ACTIVITY |
When the line containing "Each of these" is found in the data below, copy it and each line after it through the line containing "versions of the specification.", exactly and with no others.

RECORDS SUPPLIED |

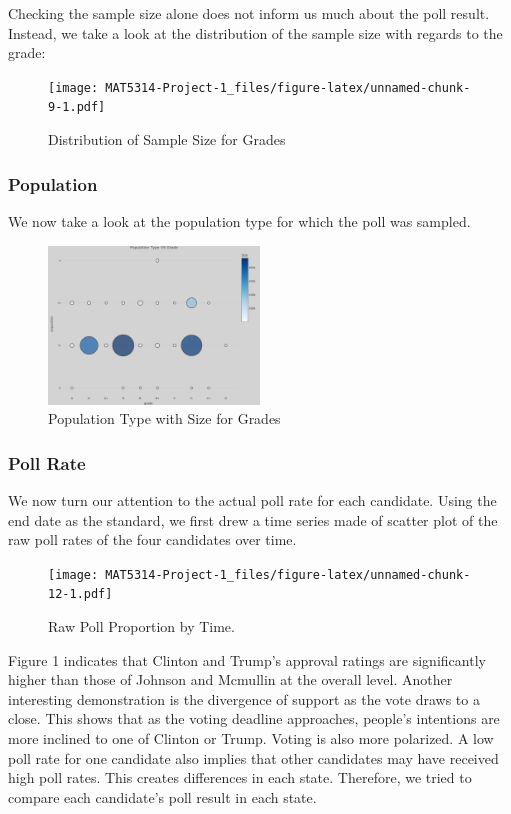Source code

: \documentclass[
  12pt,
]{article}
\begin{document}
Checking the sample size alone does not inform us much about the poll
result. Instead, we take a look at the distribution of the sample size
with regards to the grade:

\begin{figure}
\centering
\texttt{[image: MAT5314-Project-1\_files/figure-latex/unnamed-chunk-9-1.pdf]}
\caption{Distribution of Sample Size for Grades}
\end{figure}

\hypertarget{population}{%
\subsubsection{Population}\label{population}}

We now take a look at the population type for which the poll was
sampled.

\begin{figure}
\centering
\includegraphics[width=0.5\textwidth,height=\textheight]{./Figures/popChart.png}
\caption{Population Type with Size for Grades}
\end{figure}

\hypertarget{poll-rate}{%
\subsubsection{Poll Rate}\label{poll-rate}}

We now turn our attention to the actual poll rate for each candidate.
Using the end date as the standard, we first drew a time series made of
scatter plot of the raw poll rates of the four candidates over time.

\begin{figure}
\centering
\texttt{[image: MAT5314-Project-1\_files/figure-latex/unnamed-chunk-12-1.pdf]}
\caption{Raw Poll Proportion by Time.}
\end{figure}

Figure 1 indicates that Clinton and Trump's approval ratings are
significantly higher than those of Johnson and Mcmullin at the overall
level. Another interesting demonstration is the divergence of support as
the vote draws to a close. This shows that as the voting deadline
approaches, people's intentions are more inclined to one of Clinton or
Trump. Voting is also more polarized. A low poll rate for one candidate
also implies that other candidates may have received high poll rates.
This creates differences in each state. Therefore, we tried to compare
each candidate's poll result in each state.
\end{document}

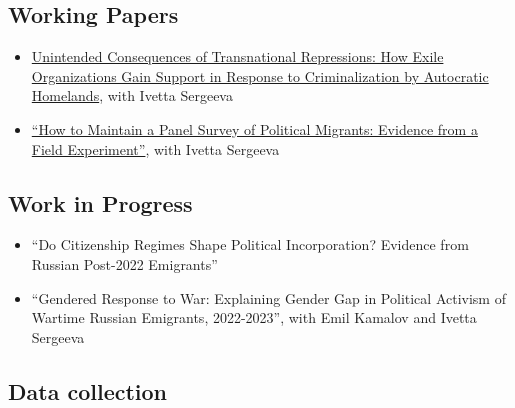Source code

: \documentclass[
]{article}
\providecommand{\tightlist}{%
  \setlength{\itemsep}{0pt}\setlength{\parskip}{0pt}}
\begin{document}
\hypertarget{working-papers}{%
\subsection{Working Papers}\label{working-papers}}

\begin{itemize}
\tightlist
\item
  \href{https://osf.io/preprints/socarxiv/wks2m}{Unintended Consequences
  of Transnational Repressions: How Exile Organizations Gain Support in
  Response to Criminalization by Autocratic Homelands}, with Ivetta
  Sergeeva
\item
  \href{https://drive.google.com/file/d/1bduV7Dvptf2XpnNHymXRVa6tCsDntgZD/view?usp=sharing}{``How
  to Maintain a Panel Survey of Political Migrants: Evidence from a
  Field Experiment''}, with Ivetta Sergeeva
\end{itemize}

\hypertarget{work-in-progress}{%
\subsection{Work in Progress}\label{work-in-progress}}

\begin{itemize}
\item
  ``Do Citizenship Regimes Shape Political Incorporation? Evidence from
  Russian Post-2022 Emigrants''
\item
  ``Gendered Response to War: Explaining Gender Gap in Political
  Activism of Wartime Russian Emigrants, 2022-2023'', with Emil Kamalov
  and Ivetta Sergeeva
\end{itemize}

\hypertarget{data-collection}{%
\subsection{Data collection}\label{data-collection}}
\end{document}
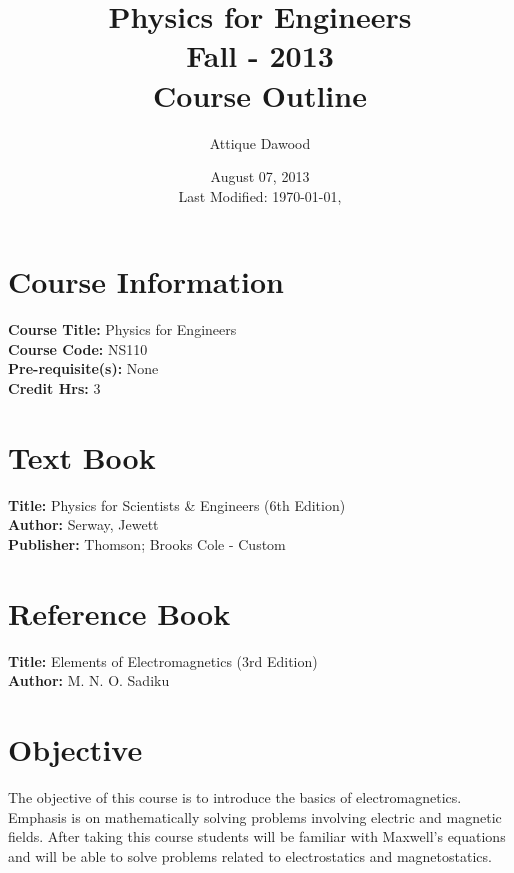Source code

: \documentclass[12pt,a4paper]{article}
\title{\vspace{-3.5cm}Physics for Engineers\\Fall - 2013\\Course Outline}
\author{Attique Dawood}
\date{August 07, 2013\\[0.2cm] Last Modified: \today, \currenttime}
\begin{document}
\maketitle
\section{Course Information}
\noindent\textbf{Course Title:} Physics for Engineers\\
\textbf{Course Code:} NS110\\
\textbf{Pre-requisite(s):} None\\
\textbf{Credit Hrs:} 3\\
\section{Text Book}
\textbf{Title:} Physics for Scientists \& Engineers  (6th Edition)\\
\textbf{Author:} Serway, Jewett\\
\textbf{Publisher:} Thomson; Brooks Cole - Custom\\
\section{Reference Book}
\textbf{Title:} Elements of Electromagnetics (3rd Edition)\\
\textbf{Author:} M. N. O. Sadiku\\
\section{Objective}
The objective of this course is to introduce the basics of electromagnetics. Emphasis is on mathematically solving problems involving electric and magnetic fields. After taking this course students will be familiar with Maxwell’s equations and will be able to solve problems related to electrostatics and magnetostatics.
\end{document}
---
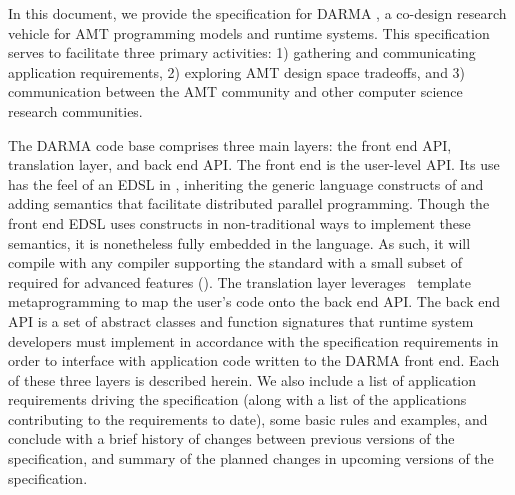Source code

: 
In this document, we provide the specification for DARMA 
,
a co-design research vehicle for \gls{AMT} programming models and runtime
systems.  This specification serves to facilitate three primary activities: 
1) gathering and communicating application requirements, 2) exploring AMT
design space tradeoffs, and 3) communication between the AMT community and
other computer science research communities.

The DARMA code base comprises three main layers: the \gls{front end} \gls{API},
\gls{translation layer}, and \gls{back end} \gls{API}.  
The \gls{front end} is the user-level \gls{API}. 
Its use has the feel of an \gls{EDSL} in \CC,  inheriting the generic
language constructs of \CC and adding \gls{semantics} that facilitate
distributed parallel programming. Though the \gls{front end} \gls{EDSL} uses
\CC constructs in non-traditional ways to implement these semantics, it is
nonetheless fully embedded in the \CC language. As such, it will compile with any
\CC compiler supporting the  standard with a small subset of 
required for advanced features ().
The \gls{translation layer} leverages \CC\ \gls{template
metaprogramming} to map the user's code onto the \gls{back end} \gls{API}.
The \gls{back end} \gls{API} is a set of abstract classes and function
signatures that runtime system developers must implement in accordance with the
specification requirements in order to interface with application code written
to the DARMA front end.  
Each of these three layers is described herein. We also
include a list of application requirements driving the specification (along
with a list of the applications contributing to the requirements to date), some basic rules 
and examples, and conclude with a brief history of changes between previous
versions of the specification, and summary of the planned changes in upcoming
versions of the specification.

OUTPUT OF THE TASK |
Each of these three layers is described herein. We also
include a list of application requirements driving the specification (along
with a list of the applications contributing to the requirements to date), some basic rules 
and examples, and conclude with a brief history of changes between previous
versions of the specification, and summary of the planned changes in upcoming
versions of the specification.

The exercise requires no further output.